# Vaporesso - Armour Pro 100W Box Mod



## Fornax (4/7/18)

Who has stock of this? Just the mod and not the kit. Thanks!


----------



## BumbleBee (4/7/18)

Fornax said:


> Who has stock of this? Just the mod and not the kit. Thanks!


Soon, I should have a few in next week... mods only

Reactions: Like 1


----------



## Fornax (4/7/18)

Great, this might be nitpicky but what colours do you plan to bring in?


----------



## BumbleBee (4/7/18)

Fornax said:


> Great, this might be nitpicky but what colours do you plan to bring in?


Not nitpicky at all, I have Silver and Black coming.
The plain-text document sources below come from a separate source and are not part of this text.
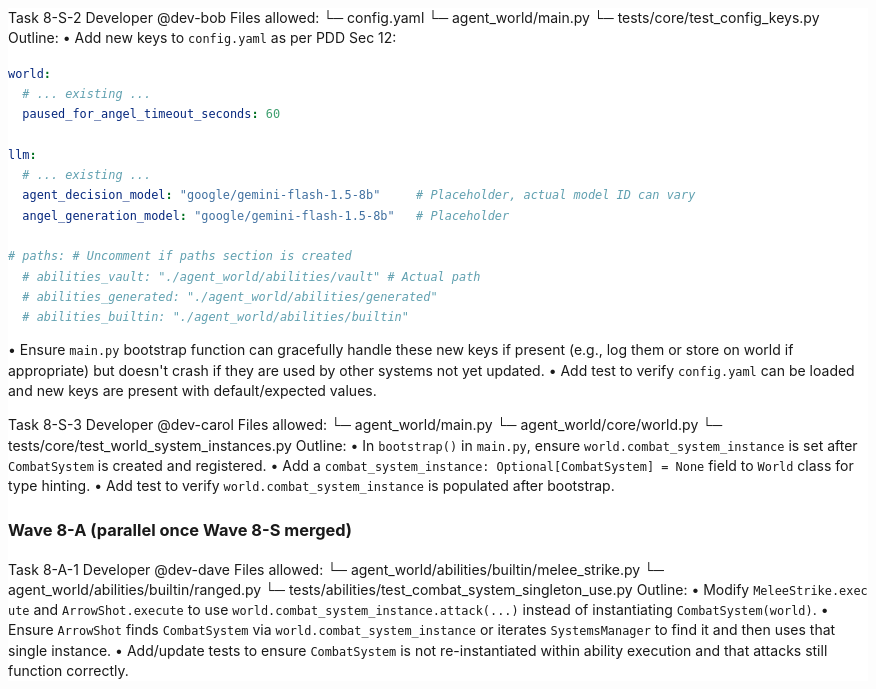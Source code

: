 Task 8-S-2
Developer @dev-bob
Files allowed:
└─ config.yaml
└─ agent_world/main.py
└─ tests/core/test_config_keys.py
Outline:
• Add new keys to `config.yaml` as per PDD Sec 12:
  ```yaml
  world:
    # ... existing ...
    paused_for_angel_timeout_seconds: 60

  llm:
    # ... existing ...
    agent_decision_model: "google/gemini-flash-1.5-8b"     # Placeholder, actual model ID can vary
    angel_generation_model: "google/gemini-flash-1.5-8b"   # Placeholder

  # paths: # Uncomment if paths section is created
    # abilities_vault: "./agent_world/abilities/vault" # Actual path
    # abilities_generated: "./agent_world/abilities/generated"
    # abilities_builtin: "./agent_world/abilities/builtin"
  ```
• Ensure `main.py` bootstrap function can gracefully handle these new keys if present (e.g., log them or store on world if appropriate) but doesn't crash if they are used by other systems not yet updated.
• Add test to verify `config.yaml` can be loaded and new keys are present with default/expected values.

Task 8-S-3
Developer @dev-carol
Files allowed:
└─ agent_world/main.py
└─ agent_world/core/world.py
└─ tests/core/test_world_system_instances.py
Outline:
• In `bootstrap()` in `main.py`, ensure `world.combat_system_instance` is set after `CombatSystem` is created and registered.
• Add a `combat_system_instance: Optional[CombatSystem] = None` field to `World` class for type hinting.
• Add test to verify `world.combat_system_instance` is populated after bootstrap.

### Wave 8-A (parallel once Wave 8-S merged)

Task 8-A-1
Developer @dev-dave
Files allowed:
└─ agent_world/abilities/builtin/melee_strike.py
└─ agent_world/abilities/builtin/ranged.py
└─ tests/abilities/test_combat_system_singleton_use.py
Outline:
• Modify `MeleeStrike.execute` and `ArrowShot.execute` to use `world.combat_system_instance.attack(...)` instead of instantiating `CombatSystem(world)`.
• Ensure `ArrowShot` finds `CombatSystem` via `world.combat_system_instance` or iterates `SystemsManager` to find it and then uses that single instance.
• Add/update tests to ensure `CombatSystem` is not re-instantiated within ability execution and that attacks still function correctly.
Was there a specific colour you were after?


----------



## Fornax (4/7/18)

Silver would go the best with my atomizer, let me know when you get some


----------



## BumbleBee (4/7/18)

Fornax said:


> Silver would go the best with my atomizer, let me know when you get some


Will do

Reactions: Like 1


----------



## BumbleBee (10/7/18)

The Vaporesso Armour Pro mods are here 

http://vapeguy.co.za/vaporesso-armour-pro-mod

Reactions: Agree 1


----------



## Fornax (10/7/18)

Lekker, I'll quickly order a silver one!!

Reactions: Like 1


----------



## Fornax (10/7/18)

Order placed

Reactions: Thanks 1


----------



## veecee (18/8/18)

I see you guys are out of stock. Getting anymore anytime soon?

Sent from my Lenovo TAB 2 A10-70L using Tapatalk

Reactions: Like 1


----------